Overview of ST-ResNet

ST-ResNet is designed to capture the intrinsic spatial and temporal dependencies that characterize urban crowd flows. The paper identifies three key types of temporal dependencies: closeness, period, and trend. These are modeled separately to address the heterogeneous nature of crowd flows:

  • Closeness: Immediate impact on flow due to recent time intervals.
  • Period: Repeating patterns, such as daily or weekly cycles.
  • Trend: Long-term tendencies in crowd behavior changes.

The model incorporates three distinct branches of residual networks to encode these dependencies, enabling an effective hierarchy of spatial and temporal feature extraction. The residual learning framework is critical here, as it mitigates issues like vanishing gradients, which can hinder the training of very deep networks.

Numerical Results and Model Performance

The experimental evaluation demonstrates that ST-ResNet significantly outperforms existing methods, including traditional models like ARIMA, SARIMA, and machine learning approaches such as ANN and recurrent neural networks (RNNs). For instance, on datasets from Beijing and New York City, ST-ResNet achieves considerable improvement in predictive accuracy, as reflected in reduced RMSE values. These results highlight the model's ability to synthesize complex spatio-temporal relationships into reliable predictions.

Implications and Future Directions

The findings have far-reaching implications for urban computing. They suggest that ST-ResNet can act as a foundational model for a variety of applications beyond traffic forecasting, such as predicting urban air quality or optimizing resource allocation. The integration of external factors like weather conditions enhances the model's robustness to real-world dynamics, indicating promising avenues for further research.

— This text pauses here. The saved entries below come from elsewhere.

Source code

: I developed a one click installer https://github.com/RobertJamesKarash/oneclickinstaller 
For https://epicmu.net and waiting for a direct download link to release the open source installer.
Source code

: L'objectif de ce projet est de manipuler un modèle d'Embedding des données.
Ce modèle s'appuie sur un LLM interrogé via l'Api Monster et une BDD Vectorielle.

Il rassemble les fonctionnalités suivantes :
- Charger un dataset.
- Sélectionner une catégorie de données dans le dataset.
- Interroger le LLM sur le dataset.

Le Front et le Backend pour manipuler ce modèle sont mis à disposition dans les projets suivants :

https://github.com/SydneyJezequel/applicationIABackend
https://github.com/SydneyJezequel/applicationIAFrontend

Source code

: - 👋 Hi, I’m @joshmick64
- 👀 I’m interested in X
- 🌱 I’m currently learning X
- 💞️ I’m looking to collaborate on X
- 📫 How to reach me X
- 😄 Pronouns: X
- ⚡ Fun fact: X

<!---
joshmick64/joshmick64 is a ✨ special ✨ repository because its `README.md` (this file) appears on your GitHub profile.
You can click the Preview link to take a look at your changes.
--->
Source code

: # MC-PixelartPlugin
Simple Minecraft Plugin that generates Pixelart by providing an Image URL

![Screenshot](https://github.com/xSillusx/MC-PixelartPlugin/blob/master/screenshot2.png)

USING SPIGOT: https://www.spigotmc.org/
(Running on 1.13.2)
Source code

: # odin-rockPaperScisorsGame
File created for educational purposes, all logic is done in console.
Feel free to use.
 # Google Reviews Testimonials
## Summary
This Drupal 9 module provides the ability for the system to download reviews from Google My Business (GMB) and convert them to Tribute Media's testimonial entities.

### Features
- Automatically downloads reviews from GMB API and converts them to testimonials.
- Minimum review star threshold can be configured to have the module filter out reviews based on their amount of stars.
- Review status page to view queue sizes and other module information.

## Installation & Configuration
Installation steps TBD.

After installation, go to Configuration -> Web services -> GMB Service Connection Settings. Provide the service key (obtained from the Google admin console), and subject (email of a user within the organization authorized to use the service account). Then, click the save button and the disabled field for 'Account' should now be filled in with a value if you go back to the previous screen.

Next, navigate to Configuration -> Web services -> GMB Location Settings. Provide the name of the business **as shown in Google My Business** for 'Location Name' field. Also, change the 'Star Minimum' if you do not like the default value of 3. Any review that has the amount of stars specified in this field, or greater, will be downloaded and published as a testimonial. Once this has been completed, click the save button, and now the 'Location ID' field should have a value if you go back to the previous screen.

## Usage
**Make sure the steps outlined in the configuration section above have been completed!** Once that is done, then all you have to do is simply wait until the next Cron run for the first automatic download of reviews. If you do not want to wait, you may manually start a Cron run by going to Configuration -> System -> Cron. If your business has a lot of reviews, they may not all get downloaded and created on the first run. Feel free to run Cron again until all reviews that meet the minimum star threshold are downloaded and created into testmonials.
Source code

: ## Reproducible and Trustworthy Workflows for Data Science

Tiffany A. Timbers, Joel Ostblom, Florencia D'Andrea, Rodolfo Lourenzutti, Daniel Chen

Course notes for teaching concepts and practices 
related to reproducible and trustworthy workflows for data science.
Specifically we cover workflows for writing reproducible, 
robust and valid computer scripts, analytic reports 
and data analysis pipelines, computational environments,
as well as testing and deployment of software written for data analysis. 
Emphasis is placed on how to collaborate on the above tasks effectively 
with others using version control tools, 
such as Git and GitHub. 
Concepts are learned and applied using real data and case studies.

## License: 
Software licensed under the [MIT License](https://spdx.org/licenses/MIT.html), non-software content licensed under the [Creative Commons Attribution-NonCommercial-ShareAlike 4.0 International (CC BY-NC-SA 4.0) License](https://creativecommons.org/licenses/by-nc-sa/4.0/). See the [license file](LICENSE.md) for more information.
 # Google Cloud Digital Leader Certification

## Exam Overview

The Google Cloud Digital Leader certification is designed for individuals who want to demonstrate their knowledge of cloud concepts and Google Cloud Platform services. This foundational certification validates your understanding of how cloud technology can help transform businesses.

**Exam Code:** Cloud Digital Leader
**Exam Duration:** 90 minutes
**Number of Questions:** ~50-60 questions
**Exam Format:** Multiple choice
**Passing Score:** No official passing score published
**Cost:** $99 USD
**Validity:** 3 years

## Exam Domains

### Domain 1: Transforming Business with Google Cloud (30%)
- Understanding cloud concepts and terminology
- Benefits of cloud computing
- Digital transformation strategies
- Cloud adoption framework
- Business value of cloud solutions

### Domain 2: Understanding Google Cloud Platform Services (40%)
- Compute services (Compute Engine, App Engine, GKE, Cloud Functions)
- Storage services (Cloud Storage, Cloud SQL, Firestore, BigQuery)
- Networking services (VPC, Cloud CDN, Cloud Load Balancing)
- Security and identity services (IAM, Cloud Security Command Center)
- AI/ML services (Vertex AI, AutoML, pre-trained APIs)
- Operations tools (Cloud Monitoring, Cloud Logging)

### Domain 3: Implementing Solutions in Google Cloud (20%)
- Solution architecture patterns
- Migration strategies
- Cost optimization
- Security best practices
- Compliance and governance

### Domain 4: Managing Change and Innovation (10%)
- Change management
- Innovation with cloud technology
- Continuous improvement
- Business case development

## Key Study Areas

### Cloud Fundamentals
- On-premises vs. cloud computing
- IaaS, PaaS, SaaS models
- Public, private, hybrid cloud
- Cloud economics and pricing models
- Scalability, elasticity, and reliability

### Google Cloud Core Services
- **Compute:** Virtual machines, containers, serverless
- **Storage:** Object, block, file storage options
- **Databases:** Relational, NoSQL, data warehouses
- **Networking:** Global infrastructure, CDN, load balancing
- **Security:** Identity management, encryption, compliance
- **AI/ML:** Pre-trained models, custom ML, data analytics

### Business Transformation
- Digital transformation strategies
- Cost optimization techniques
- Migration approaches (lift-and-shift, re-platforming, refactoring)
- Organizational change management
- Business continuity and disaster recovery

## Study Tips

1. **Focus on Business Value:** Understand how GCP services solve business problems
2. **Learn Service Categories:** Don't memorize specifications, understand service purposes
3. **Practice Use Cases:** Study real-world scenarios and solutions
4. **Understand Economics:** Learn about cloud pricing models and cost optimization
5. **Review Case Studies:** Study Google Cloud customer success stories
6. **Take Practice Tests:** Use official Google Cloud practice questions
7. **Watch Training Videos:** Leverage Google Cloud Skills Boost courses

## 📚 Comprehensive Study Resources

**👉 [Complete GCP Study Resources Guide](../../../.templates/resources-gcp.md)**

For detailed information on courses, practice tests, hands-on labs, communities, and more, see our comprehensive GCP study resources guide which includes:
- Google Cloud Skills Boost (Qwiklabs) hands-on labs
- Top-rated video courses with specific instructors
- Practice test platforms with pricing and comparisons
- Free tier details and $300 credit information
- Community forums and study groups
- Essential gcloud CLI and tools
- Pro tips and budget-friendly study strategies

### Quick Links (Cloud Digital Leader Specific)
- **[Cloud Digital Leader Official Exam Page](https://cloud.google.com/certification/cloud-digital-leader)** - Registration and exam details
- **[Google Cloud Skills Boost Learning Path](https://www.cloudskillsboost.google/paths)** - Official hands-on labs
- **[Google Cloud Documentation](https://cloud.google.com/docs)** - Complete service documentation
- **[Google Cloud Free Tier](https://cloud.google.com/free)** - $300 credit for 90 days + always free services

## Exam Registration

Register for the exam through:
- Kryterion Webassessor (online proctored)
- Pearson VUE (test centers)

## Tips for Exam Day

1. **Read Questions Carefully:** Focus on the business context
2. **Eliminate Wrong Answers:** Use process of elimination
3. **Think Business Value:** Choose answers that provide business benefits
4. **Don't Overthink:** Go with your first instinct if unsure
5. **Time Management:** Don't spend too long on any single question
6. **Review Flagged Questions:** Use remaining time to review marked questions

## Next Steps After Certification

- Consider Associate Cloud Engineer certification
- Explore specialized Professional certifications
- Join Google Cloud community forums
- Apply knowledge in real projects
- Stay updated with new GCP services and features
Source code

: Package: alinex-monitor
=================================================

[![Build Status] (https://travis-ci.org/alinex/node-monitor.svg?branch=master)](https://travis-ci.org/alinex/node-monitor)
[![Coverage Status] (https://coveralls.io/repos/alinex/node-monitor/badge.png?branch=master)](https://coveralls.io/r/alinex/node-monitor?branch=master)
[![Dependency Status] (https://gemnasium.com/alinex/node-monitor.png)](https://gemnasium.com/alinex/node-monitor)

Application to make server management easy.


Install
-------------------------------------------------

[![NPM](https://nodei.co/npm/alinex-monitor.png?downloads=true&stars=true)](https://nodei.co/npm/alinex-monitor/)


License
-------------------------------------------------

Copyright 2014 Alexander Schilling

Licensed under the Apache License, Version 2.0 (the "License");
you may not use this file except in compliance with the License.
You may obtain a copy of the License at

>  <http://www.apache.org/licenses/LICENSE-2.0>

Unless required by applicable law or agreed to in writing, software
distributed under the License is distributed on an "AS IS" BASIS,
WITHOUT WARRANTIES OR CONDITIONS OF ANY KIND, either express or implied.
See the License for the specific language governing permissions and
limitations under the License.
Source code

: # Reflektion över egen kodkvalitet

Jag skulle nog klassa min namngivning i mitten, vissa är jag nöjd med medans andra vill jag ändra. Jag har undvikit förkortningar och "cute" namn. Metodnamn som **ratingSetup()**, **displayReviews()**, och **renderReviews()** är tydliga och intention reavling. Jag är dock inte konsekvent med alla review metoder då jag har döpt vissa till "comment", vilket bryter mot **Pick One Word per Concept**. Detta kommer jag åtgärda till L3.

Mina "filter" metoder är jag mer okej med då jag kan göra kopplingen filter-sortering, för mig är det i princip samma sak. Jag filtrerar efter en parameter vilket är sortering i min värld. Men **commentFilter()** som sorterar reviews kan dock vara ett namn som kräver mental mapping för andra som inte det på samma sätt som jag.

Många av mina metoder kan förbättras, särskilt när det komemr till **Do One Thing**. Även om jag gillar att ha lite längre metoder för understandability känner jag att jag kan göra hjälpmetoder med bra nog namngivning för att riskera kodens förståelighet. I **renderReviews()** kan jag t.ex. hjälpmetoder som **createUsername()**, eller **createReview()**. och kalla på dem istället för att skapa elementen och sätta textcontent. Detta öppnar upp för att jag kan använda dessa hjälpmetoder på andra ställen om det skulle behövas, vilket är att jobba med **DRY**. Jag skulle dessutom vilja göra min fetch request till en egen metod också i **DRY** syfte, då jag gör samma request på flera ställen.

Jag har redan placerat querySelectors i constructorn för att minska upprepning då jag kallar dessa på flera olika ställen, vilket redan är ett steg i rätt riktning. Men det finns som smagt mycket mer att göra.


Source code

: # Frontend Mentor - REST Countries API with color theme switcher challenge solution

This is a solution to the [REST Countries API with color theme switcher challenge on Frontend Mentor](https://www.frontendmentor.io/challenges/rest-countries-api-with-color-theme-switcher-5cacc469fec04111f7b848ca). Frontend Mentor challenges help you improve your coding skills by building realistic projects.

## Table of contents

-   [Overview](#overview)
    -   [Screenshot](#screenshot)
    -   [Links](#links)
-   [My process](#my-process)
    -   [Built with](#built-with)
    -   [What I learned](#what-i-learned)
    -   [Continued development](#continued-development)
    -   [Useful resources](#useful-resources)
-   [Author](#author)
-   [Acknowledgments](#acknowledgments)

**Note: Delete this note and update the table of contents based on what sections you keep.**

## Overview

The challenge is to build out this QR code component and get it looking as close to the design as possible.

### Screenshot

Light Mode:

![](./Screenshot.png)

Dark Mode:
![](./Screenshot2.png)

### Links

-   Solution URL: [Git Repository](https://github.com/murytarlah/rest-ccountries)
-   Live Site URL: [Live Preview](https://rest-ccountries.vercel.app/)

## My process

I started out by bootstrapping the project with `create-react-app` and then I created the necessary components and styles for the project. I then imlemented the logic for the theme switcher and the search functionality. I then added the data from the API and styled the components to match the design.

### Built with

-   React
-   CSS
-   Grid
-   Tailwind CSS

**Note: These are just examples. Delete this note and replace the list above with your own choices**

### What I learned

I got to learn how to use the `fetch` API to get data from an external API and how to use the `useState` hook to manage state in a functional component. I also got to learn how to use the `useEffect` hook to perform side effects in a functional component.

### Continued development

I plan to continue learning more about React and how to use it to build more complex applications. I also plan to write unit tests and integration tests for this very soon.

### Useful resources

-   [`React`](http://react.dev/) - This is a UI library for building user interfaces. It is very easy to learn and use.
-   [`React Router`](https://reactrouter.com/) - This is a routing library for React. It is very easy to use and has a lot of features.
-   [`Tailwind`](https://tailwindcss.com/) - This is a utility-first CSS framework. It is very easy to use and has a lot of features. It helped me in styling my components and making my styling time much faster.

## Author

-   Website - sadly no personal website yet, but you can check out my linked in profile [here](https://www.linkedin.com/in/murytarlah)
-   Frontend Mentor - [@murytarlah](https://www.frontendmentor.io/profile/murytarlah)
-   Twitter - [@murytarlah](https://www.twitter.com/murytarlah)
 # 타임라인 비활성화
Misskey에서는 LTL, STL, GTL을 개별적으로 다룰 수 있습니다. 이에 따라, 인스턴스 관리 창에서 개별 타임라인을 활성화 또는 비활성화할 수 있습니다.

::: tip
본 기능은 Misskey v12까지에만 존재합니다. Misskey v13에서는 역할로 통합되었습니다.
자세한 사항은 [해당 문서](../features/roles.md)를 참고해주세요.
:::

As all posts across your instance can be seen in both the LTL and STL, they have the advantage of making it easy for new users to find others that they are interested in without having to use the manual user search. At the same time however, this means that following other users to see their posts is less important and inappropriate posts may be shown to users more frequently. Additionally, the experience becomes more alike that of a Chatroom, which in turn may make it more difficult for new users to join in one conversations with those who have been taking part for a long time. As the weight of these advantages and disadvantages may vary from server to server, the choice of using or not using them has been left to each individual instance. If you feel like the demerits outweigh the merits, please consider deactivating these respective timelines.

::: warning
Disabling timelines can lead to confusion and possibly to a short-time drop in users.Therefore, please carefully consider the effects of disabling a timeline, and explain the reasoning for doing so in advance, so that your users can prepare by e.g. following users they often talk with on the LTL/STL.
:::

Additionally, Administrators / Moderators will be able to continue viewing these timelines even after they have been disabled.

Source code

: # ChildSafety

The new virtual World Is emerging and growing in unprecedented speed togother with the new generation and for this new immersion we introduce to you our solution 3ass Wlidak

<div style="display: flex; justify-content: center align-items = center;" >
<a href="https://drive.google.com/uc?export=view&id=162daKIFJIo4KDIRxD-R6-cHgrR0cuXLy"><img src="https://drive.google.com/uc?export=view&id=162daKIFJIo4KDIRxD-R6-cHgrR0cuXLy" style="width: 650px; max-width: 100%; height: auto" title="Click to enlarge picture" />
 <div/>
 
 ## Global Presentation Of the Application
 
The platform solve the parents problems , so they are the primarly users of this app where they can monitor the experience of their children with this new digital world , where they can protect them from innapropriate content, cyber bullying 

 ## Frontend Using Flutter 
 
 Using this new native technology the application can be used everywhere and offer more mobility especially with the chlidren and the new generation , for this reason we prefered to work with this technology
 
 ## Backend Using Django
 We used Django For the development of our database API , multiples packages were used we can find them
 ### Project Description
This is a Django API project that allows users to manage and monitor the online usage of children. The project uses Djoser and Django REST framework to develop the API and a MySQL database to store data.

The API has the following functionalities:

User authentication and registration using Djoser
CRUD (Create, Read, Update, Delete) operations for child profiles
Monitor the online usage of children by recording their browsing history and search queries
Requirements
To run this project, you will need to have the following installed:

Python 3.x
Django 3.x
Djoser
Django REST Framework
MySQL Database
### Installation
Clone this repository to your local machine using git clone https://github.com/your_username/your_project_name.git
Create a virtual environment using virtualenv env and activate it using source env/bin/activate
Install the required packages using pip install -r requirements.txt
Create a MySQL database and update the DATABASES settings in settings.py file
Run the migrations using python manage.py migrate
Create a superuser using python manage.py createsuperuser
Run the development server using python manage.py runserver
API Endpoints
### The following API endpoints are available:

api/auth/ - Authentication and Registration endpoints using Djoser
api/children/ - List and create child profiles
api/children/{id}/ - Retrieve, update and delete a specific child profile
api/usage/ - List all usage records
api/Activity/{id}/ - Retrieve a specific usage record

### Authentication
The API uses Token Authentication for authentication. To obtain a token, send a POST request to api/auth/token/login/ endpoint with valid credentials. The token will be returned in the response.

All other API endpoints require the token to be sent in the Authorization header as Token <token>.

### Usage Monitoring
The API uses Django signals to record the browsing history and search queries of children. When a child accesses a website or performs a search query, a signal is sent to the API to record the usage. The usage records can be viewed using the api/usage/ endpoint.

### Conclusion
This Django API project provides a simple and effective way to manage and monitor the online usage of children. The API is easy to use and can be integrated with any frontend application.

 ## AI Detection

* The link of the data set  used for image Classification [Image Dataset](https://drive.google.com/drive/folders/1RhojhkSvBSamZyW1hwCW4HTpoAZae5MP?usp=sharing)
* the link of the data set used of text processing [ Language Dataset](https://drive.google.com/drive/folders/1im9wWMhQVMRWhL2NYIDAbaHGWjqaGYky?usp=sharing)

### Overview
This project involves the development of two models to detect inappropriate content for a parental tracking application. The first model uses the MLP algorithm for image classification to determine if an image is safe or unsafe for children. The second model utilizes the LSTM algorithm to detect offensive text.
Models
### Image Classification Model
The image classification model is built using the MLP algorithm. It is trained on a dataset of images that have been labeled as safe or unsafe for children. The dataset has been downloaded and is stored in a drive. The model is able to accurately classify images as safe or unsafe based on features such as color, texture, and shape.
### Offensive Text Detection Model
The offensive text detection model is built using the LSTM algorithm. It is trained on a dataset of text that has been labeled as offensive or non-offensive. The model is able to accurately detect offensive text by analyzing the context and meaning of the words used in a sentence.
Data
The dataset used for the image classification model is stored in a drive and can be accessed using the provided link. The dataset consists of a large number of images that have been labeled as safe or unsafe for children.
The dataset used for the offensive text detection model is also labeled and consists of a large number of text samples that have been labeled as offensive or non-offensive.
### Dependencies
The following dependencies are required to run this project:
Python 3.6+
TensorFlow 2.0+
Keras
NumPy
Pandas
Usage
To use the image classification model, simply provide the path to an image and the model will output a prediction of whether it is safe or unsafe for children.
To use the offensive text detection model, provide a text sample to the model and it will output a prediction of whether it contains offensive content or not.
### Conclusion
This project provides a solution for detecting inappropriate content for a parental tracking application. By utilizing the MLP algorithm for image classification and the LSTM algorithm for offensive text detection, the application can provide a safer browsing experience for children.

Future work could focus on expanding the types of flows considered by ST-ResNet to include data from multiple sources—such as public transit, social media feeds, or infrastructure sensors—and exploring more sophisticated data fusion techniques. Additionally, scalability and real-time adaptation of the model in continuously evolving urban scenarios can enhance its utility as a decision-making tool for city planners and policy makers.

Overall, the introduction of deep residual networks to handle spatio-temporal challenges in crowd flow prediction is a significant contribution to the field, providing a flexible and powerful framework suitable for tackling diverse urban artificial intelligence challenges.